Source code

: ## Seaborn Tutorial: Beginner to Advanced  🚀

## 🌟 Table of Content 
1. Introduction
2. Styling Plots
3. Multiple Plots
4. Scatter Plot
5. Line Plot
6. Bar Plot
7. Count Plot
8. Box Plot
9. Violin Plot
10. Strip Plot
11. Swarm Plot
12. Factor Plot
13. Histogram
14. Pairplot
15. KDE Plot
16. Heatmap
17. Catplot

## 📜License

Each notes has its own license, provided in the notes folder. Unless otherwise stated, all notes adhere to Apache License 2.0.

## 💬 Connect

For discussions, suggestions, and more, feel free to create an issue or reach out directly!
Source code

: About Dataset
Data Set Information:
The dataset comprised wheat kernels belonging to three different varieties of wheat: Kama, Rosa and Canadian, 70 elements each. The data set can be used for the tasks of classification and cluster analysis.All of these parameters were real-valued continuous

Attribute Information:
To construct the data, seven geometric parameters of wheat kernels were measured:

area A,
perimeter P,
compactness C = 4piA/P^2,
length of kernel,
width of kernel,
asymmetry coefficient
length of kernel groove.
★ ★ ★ ★ ★ ★ ★
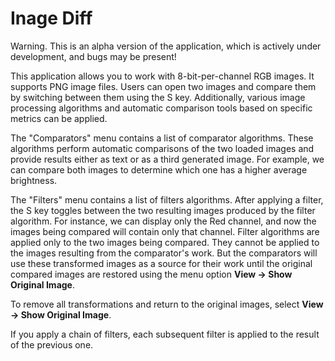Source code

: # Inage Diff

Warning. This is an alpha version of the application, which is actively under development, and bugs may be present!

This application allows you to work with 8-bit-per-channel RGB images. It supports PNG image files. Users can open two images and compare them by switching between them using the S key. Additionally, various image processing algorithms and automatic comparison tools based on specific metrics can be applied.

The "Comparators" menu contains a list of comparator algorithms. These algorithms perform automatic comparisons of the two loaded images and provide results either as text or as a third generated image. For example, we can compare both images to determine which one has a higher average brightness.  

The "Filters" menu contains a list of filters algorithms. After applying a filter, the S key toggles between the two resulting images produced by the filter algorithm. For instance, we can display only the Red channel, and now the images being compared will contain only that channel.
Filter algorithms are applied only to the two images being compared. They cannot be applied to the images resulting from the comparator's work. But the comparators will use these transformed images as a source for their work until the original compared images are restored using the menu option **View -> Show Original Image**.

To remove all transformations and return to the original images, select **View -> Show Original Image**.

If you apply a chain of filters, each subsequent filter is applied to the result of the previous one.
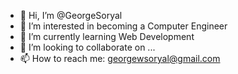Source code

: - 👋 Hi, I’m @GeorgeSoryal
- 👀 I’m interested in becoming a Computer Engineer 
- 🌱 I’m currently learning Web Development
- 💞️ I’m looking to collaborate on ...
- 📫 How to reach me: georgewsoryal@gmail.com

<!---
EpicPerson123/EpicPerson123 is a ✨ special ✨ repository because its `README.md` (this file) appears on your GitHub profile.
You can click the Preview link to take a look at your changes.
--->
★ ★ ★ ★ ★ ★ ★
**Instructions for the task:** Where the listing above reaches the line that contains "7. Count Plot", start retyping, and finish with the line that contains "length of kernel groove."; reproduce those lines exactly and no others.

**Exercise answer:**
7. Count Plot
8. Box Plot
9. Violin Plot
10. Strip Plot
11. Swarm Plot
12. Factor Plot
13. Histogram
14. Pairplot
15. KDE Plot
16. Heatmap
17. Catplot

## 📜License

Each notes has its own license, provided in the notes folder. Unless otherwise stated, all notes adhere to Apache License 2.0.

## 💬 Connect

For discussions, suggestions, and more, feel free to create an issue or reach out directly!
Source code

: About Dataset
Data Set Information:
The dataset comprised wheat kernels belonging to three different varieties of wheat: Kama, Rosa and Canadian, 70 elements each. The data set can be used for the tasks of classification and cluster analysis.All of these parameters were real-valued continuous

Attribute Information:
To construct the data, seven geometric parameters of wheat kernels were measured:

area A,
perimeter P,
compactness C = 4piA/P^2,
length of kernel,
width of kernel,
asymmetry coefficient
length of kernel groove.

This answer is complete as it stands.